Manual
REAL preprocesses the reference sequence first to create an index, based on the short reads length, by using word-level parallelism and radix-sort. Then, it does not hash the short reads, but instead it converts the seed part of each read to a unique arithmetic value, using 2-bits-per-base encoding of the DNA alphabet, and then implements the filtering strategy, binary search, and word-level operations for mapping the reads to the reference sequence.
Usage
SYNOPSIS real [options] Options: -t <textfilename> -p <patternfilename> -o <outputfilename> -s <maximum number of errors in seed, default=2> -e <total maximum number of errors, default=5> -l <length of seed, default=32> -u <search for unique match, default=1> -f <fraction of physical memory to use, default=0.75> -q <use quality scores, default=1> -Q <offset for quality scores, default=autodetect> -R <rewrite pattern file, default=1> -T <number of matching threads, default=2> -similarity <sequence similarity, default=0.995> -trans <transitions fraction of mutations, default=0.71> -gc <composition bias, default=0.41> -gcmut_bias <mutability bias of GC, default=2> -filter_level <filtering level for equal hits 0-4, default=2> -g <search for gapped matches, default=0> Note: gapped matching is not complete in the current version (0.0.31)
Output
Each line of the output represents a hit, which is tab-separated as follows:
1. id of the read
2. full sequence of the read (converted to the complementary, if mapped on the reverse chain of the reference)
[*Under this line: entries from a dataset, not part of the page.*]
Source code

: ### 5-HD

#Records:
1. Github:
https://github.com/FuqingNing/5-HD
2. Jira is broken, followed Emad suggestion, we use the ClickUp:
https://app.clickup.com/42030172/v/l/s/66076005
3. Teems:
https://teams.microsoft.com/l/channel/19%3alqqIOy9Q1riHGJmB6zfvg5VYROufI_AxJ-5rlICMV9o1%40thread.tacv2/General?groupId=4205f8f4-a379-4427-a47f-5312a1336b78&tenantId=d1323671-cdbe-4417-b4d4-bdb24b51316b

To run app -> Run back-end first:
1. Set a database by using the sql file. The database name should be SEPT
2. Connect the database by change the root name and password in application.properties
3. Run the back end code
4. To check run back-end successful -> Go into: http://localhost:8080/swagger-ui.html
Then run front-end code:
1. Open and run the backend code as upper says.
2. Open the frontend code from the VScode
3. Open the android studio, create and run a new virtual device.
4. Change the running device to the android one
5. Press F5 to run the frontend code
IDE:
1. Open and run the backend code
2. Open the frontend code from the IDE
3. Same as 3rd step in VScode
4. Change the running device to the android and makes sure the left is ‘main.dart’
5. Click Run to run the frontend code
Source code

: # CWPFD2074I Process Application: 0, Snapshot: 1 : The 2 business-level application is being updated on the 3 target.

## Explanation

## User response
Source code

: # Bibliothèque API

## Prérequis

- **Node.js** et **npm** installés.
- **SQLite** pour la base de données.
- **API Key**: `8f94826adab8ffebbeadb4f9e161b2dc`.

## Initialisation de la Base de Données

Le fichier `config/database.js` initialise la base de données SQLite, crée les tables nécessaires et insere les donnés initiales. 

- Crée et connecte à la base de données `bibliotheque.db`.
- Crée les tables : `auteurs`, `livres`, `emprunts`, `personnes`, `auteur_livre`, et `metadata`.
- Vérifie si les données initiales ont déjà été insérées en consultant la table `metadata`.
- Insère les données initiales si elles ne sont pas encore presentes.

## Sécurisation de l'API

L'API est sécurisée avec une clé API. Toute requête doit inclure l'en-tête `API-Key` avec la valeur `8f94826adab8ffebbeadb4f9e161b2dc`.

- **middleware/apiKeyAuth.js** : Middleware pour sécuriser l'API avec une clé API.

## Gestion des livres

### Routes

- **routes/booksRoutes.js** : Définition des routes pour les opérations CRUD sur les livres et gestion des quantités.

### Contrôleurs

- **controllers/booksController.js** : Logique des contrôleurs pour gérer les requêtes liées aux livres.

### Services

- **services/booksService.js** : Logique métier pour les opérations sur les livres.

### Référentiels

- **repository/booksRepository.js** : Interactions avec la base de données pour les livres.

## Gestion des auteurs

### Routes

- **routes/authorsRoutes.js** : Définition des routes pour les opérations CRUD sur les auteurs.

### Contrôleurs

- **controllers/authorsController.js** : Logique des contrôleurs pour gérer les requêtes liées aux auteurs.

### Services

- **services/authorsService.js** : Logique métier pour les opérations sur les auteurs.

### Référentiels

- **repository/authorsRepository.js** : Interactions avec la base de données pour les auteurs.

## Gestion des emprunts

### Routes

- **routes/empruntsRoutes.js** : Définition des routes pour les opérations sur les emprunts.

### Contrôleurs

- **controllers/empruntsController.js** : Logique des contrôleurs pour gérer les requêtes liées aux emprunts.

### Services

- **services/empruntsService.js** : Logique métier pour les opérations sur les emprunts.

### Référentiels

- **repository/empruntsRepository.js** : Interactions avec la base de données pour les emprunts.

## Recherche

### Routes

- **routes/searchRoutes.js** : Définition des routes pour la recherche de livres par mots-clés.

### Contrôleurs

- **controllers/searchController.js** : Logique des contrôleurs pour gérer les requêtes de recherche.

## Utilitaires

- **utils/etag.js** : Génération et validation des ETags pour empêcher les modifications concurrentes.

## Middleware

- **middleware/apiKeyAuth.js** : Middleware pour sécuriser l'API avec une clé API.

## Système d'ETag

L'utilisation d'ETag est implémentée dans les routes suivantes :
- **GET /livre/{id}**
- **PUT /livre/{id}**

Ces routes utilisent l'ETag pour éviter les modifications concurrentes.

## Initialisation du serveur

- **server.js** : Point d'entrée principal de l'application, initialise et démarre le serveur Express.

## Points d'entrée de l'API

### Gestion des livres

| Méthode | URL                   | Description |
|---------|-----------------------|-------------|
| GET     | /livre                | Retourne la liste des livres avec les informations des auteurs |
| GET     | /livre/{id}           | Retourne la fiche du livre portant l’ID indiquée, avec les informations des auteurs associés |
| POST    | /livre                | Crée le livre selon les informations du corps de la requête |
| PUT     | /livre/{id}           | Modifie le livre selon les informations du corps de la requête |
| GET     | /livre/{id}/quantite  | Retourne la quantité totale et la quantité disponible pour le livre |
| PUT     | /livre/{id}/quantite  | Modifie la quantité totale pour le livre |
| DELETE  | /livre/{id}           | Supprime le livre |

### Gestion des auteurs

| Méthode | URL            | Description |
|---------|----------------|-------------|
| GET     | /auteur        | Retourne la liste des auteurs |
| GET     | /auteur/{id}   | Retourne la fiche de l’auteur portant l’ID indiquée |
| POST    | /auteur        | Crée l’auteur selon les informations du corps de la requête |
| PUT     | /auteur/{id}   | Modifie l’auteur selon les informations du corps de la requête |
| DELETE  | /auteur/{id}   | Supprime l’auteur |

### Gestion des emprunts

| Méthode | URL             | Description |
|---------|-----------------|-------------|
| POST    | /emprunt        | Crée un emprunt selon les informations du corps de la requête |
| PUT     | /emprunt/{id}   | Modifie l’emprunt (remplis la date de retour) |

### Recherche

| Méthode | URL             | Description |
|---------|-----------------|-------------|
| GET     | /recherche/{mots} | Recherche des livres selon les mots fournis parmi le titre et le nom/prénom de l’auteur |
3. quality of the read for a FASTQ file (converted to the complementary as well)
4. number of equally best hits
5. a/b to distiniquish which file the read belongs to for pair-end alignment
6. length of the read
7. +/- to distiniquish whether the hit is on the direct (+) or reverse (-) chain of the reference
8. id of the reference sequence
9. location of the hit on the reference, counted from 1
10. number of mismatches in the hit
11. "+n Offset": n-bp insertion on read. Example: "+1 15" means 1-bp insertion on read, start after location 15 on reference
"-n Offset": n-bp deletion on read. Example: "-2 16" means 2-bp deletion on read, start after location 16 on reference
One may directly use the format convertor script provided by the Short Oligonucleotide Analysis Package to convert the REAL output into SAM Format.